I've changed the directive to simply just read as follows:
blocked=yes

This way, no one's bot is labeled as a spammer, when they're not. It may just be an annoying bot, and is lumped into the control directive for easier management.

FWIW, I don't block bots that send me traffic even if they're not a major/minor SE.

If they're not sending me traffic, and are just indexing my site daily for the hell of it ... I block them.

I have a business to run too. There's no reason why some wanna-be with a spider should be able to access my site just because he feels like it (not that you are in this group, but many others, are).

Connie
07-07-2006, 10:32/10:32AM
Hi marcs and welcome. :hi:

ihelpyou
07-07-2006, 11:22/11:22AM
Welcome to the forums marcs! :hi:

Which bot is your bot on that list marcs? You seem very sincere and want to do good, so I'd like you to post in here which one is your bot. :)

ihelpyou
07-07-2006, 11:32/11:32AM
Is that marc's bot?

This thread is confusing. :D Which bot are you all now talking about?

marcs
07-07-2006, 11:38/11:38AM
Hi Connie and Doug, thanks for the welcome! If it's ok then mine is MojeekBot.

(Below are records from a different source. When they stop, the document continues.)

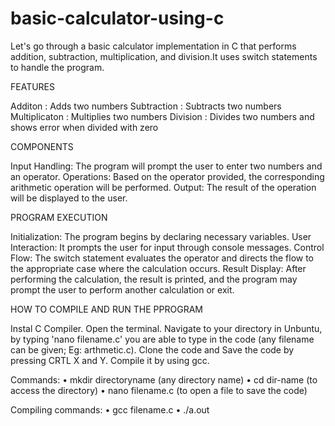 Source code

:# basic-calculator-using-c
Let's go through a basic calculator implementation in C that performs addition, subtraction, multiplication, and division.It uses switch statements to handle the program.

FEATURES

Additon : Adds two numbers
Subtraction : Subtracts two numbers
Multiplicaton : Multiplies two numbers
Division : Divides two numbers and shows error when divided with zero

COMPONENTS

Input Handling: The program will prompt the user to enter two numbers and an operator.
Operations: Based on the operator provided, the corresponding arithmetic operation will be performed.
Output: The result of the operation will be displayed to the user.

PROGRAM EXECUTION

Initialization: The program begins by declaring necessary variables.
User Interaction: It prompts the user for input through console messages.
Control Flow: The switch statement evaluates the operator and directs the flow to the appropriate case where the calculation occurs.
Result Display: After performing the calculation, the result is printed, and the program may prompt the user to perform another calculation or exit.

HOW TO COMPILE AND RUN THE PPROGRAM

Instal C Compiler. Open the terminal. Navigate to your directory in Unbuntu, by typing 'nano filename.c' you are able to type in the code (any filename can be given; Eg: arthmetic.c). Clone the code and Save the code by pressing CRTL X and Y. Compile it by using gcc. 

Commands:
• mkdir directoryname (any directory name) 
• cd dir-name (to access the directory) 
• nano filename.c (to open a file to save the code) 

Compiling commands:
• gcc filename.c 
• ./a.out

Thanks Deb and I fully understand and respect your decision, it's just unfortunately some people will blindly copy and paste that list without a second thought or any research of their own. Then it's no longer just your personal blocked list, and when on a respected site like this can spread quicker and be even more damaging. But at least it got me out of lurking mode for a while! That's one positive.. I think.

Regards,
Marc.

Connie
07-07-2006, 11:46/11:46AM
Originally posted by ihelpyou
Is that marc's bot?

This thread is confusing. :D Which bot are you all now talking about?
Were not talking about marcs bot were talking about "psycheclone".

WebSavvy
07-07-2006, 11:47/11:47AM
I didn't just willy-nilly block your bot. Your bot accessed files on my site it wasn't supposed to, and then indexed them anyway. So, I blocked it.

You asked me why, so now I'm answering.

I had an eCard system on my site. In the files I had the following:

<meta name="robots" content="noindex, nofollow" />

In robots.txt file I had the following:

User-agent: *
Disallow: /eCards/

More than 300 bots IGNORED the robots.txt, and IGNORED the robots metas. They all climbed onto that eCards script all in one night.

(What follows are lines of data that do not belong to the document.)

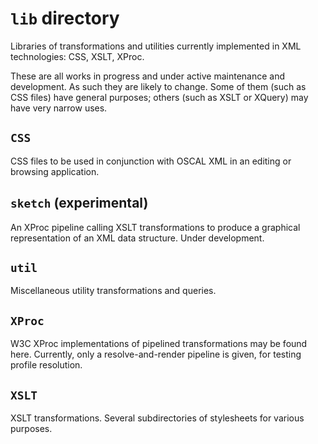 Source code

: # `lib` directory

Libraries of transformations and utilities currently implemented in XML technologies: CSS, XSLT, XProc.

These are all works in progress and under active maintenance and development. As such they are likely to change. Some of them (such as CSS files) have general purposes; others (such as XSLT or XQuery) may have very narrow uses.

## `CSS`

CSS files to be used in conjunction with OSCAL XML in an editing or browsing application.

## `sketch` (experimental)

An XProc pipeline calling XSLT transformations to produce a graphical representation of an XML data structure. Under development.

## `util`

Miscellaneous utility transformations and queries.

## `XProc`

W3C XProc implementations of pipelined transformations may be found here. Currently, only a resolve-and-render pipeline is given, for testing profile resolution.

## `XSLT`

XSLT transformations. Several subdirectories of stylesheets for various purposes.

It resulted in a massive 20 GIG error file that ate up all of the space I have set aside for my directory, which stopped all of my pages from loading and the server sending me a distress email saying the domain was out of space and files needed to be DELETED!

I went through my logs and found all 300 bots. Yours was among the ones that IGNORED the robots.txt file and robots metas. It indexed my entire eCard system along with the other non-compliant 299 bots.

I blocked them all in one massive swoop. I have no intention of removing your bot from my private block list.

My blocked URL is still listed in your SERPs as well.

http://www.mojeek.com/search?q=websavvy+ecards&r=www.websavvy.cc

ihelpyou
07-07-2006, 11:52/11:52AM
Yours was among the ones that IGNORED the robots.txt file and robots metas. It indexed my entire eCard system along with the other non-compliant 299 bots.
hmm. Now we know why.

It seems to me you need to fix your bot marcs. I would have done the same thing as Deb as I don't like bots who ignore robots.txt. :)

marcs
07-07-2006, 12:03/12:03PM
Hi Deb,

Maybe I'm wrong but I truly believe there has been a mistake, I have only crawled one page from your eCards directory, the main page way back on the 31st December 2005. Was that page definitely blocked by robots and meta back then?

I can asure you my bot obeys the robots standard as verified by other sites and by checking my results. If this has not been the case this time it was a mistake and I'm sorry.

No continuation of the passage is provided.